The Syrian government air force launched a deadly airstrike on the rebel-held city of Douma in the suburb of Damascus, killing more than 40 civilians and wounding 75 others. The airstrike hit a building where a large number of civil rights activists and residents of Douma were gathered to discuss the humanitarian crisis in the city. There was no single armed person in the targeted building. All casualties are civilians.

=== 17 December ===
Eight people, including four children, were killed and another 11 were injured after Russian warplanes struck a residential area in Aleppo's Azaz district.

=== 18 December ===
Russian warplanes carried out airstrikes on residential buildings in rebel-held town of Jisr al-Shughour, killing between 14 and 17 people, included women and children.

=== 20 December ===
At least six to nine Russian airstrikes hit a busy market place in the center of the rebel-held Idlib city, several government buildings and residential areas, killing 43 civilians and insurgents and wounding over 150. The attacks coincided with the release of a report by Human Rights Watch that accuse Russia and the Syrian government of using cluster bombs — indiscriminate, scattershot munitions — that killed dozens of civilians in Syria in the previous weeks.

=== 24 December ===
Government fighter jets launched several raids on the opposition-held district of Hammuriyah in southeastern Damascus, causing damage to residential buildings and shops in central Hammuriyah in the Eastern Ghouta. At least 17 civilians were killed and 25 others injured.

=== 26 December ===
A series of Rebel leaders are targeted across Syria, a Russian airstrike, coordinated with Syrian government intelligence, hit a building in Damascus suburb where leading members of the Army of Islam group were meeting. The top leader and founder of Jaish al-Islam Zahran Alloush was among 4 leaders killed in the airstrike including its deputy. Zahran Alloush was the founder of Jaysh al-Islam, the largest opposition group in Rif-Damashq province. He deserted from the Free Syrian Army (FSA) and established another rebel group. Essam al-Buwaydhani replaces Zahran Alloush as head of Jaysh al-Islam.

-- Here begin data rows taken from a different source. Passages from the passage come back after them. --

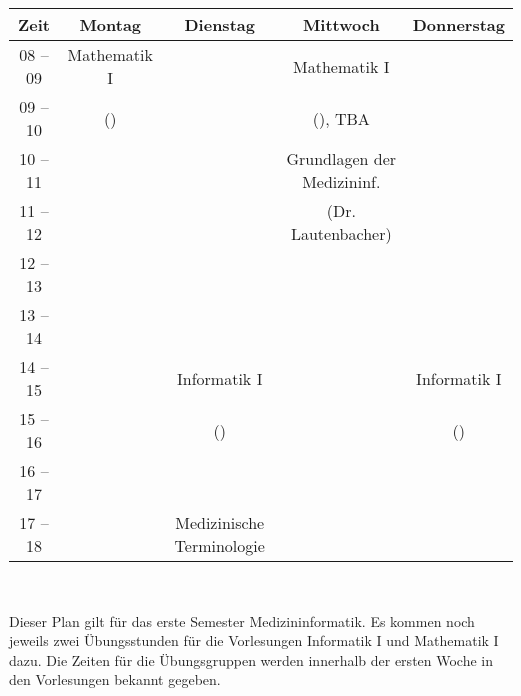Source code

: \begin{minipage}{\textwidth}
    \footnotesize
\begin{center}
\begin{tabular}{|c|c|c|c|c|} 
	\hline
	Zeit    & Montag       & Dienstag             & Mittwoch                          & Donnerstag                          \\ 
	\hline\hline
	08 – 09 & Mathematik I &                      & Mathematik I                      &                                   \\ 
	\cline{1-1}\cline{3-3}\cline{5-5}
	09 – 10 & (\Matheprof)      &                      & (\Matheprof), TBA                           &   \\ 
	\hline
	10 – 11 &              &                      &     Grundlagen der Medizininf.                              &                                   \\ 
	\cline{1-3}\cline{5-5}
	11 – 12 &              &                      &    (Dr. Lautenbacher)             &                                   \\ 
	\hline
	12 – 13 &              &                      &                                   &                                   \\ 
	\hline
	13 – 14 &              &                      &                                   &                                   \\ 
	\hline
	14 – 15 &              & Informatik I  &  &      Informatik I                             \\ 
	\cline{1-2}\cline{4-4}
	15 – 16 &              & (\Infoprof)              &          &  (\Infoprof)                \\ 
	\hline
	16 – 17 &              &                      &                                   &                                   \\ 
	\hline
	17 – 18 &              &   Medizinische Terminologie    &  &                                   \\
	\hline
\end{tabular}
    ~\\
\scriptsize %
\end{center}
\end{minipage}
Dieser Plan gilt für das erste Semester Medizininformatik. Es kommen noch jeweils zwei Übungsstunden für die Vorlesungen 
Informatik I und Mathematik I dazu. Die Zeiten für die Übungsgruppen werden innerhalb der ersten Woche in den Vorlesungen bekannt gegeben.
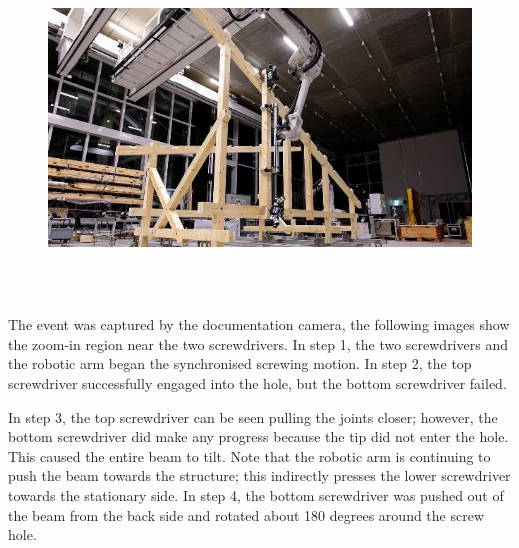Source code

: \documentclass[11pt]{book}
\begin{document}
\begin{figure}[H]
\includegraphics[width=15.92cm,height=8.96cm]{./images/image101.jpeg}
\end{figure}


The event was captured by the documentation camera, the following images show the zoom-in region near the two screwdrivers. In step 1, the two screwdrivers and the robotic arm began the synchronised screwing motion. In step 2, the top screwdriver successfully engaged into the hole, but the bottom screwdriver failed. 

In step 3, the top screwdriver can be seen pulling the joints closer; however, the bottom screwdriver did make any progress because the tip did not enter the hole. This caused the entire beam to tilt. Note that the robotic arm is continuing to push the beam towards the structure; this indirectly presses the lower screwdriver towards the stationary side. In step 4, the bottom screwdriver was pushed out of the beam from the back side and rotated about 180 degrees around the screw hole. 
\end{document}
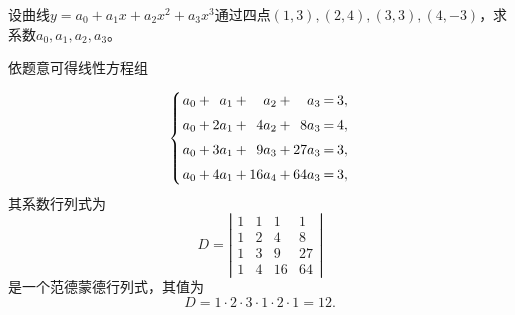 \begin{frame}

\begin{li}
  设曲线$y=a_0+a_1x + a_2 x^2 + a_3 x^3$通过四点$(1,3), (2,4), (3,3), (4,-3)$，求系数$a_0,a_1,a_2,a_3$。
\end{li} \pause 
\begin{jie}
  依题意可得线性方程组

  $$
  \setlength{\arraycolsep}{1.0pt}
  \left\{
    \begin{array}{rcrcrcrcr}
      a_0 & + &  a_1 & + &  a_2 & + &   a_3 & = & 3, \\[0.2cm]
      a_0 & + & 2a_1 & + & 4a_2 & + &  8a_3 & = & 4, \\[0.2cm]
      a_0 & + & 3a_1 & + & 9a_3 & + & 27a_3 & = & 3, \\[0.2cm]
      a_0 & + & 4a_1 & + &16a_4 & + & 64a_3 & = & 3,
    \end{array}
  \right.
  $$
  其系数行列式为
  $$
  D = \left|
    \begin{array}{rrrr}
      1 & 1 &  1 &  1 \\
      1 & 2 &  4 &  8 \\
      1 & 3 &  9 & 27 \\
      1 & 4 & 16 & 64
    \end{array}
  \right|
  $$
  是一个范德蒙德行列式，其值为
  $$ 
  D = 1\cdot 2 \cdot 3 \cdot 1 \cdot 2 \cdot 1 = 12.
  $$
\end{jie}

\end{frame}

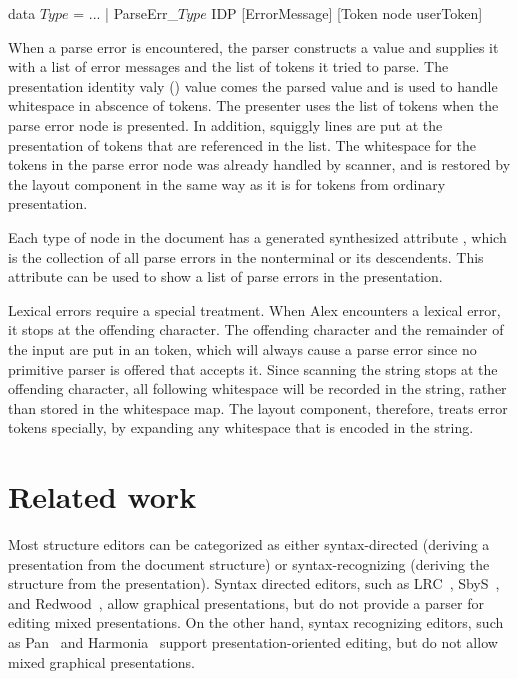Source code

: \documentclass[12pt]{article}
\begin{document}
\begin{footnotesize}
\begin{tabbedCode}
data $Type$ =
  ...
  | ParseErr\_$Type$ IDP [ErrorMessage] [Token node userToken] 
\end{tabbedCode}
\end{footnotesize}

When a parse error is encountered, the parser constructs a  value and supplies it with a list of error messages and the list of tokens it tried to parse. The presentation identity valy () value comes the parsed  value and is used to handle whitespace in abscence of tokens. The presenter uses the list of tokens when the parse error node is presented. In addition, squiggly lines are put at the presentation of tokens that are referenced in the  list. The whitespace for the tokens in the parse error node was already handled by scanner, and is restored by the layout component in the same way as it is for tokens from ordinary presentation.

Each type of node in the document has a generated synthesized attribute , which is the collection of all parse errors in the nonterminal or its descendents. This attribute can be used to show a list of parse errors in the presentation. 


Lexical errors require a special treatment. When Alex encounters a lexical error, it stops at the offending character. The offending character and the remainder of the input are put in an  token, which will always cause a parse error since no primitive parser is offered that accepts it. Since scanning the string stops at the offending character, all following whitespace  will be recorded in the string, rather than stored in the whitespace map. The layout component, therefore, treats error tokens specially, by expanding any whitespace that is encoded in the string. %






%
\section{Related work}\label{sect:relatedWork}
%

Most structure editors can be categorized as either syntax-directed (deriving a presentation from the document structure) or syntax-recognizing (deriving the structure from the presentation). Syntax directed editors, such as LRC~\cite{saraiva00lrc}, SbyS~\cite{magnusson90orm}, and Redwood~\cite{westphal04redwood}, allow graphical presentations, but do not provide a parser for editing mixed presentations. On the other hand, syntax recognizing editors, such as Pan~\cite{ballance92pan} and Harmonia~\cite{boshernitsan01harmonia} support presentation-oriented editing, but do not allow mixed graphical presentations.
\end{document}
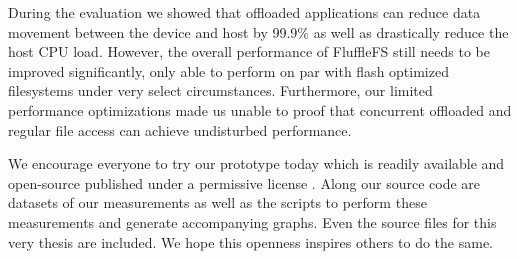 During the evaluation we showed that offloaded applications can reduce
data movement between the device and host by 99.9\% as well as drastically
reduce the host CPU load. However, the overall performance of FluffleFS still
needs to be improved significantly, only able to perform on par with flash
optimized filesystems under very select circumstances. Furthermore, our
limited performance optimizations made us unable to proof that concurrent
offloaded and regular file access can achieve undisturbed performance.

We encourage everyone to try our prototype today which is readily available
and open-source published under a permissive license \cite{qemu-csd}. Along our
source code are datasets of our measurements as well as the scripts to perform
these measurements and generate accompanying graphs. Even the source files for
this very thesis are included. We hope this openness inspires others to do the
same.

The Syrian Democratic Forces (SDF) leadership confirms that more than 200 rebels deserted the Raqqa Revolutionary Brigade and joined SDF ranks over the past few days. In a separate event, the SDF seizes the Tishreen Dam, a main supply route for ISIS militants between Raqqa and Aleppo.

=== 28 December ===
Buses and ambulances head to Zabadani to evacuate 126 civilians and wounded fighters from the besieged rebel bastion. The evacuation is part of a truce in which rebels and civilians are taken from the besieged town and transported to Beirut, in turn 336 Shi'ite villagers from Kefraya and Fuaa are allowed to head to Turkey with the aim of reaching Lebanon.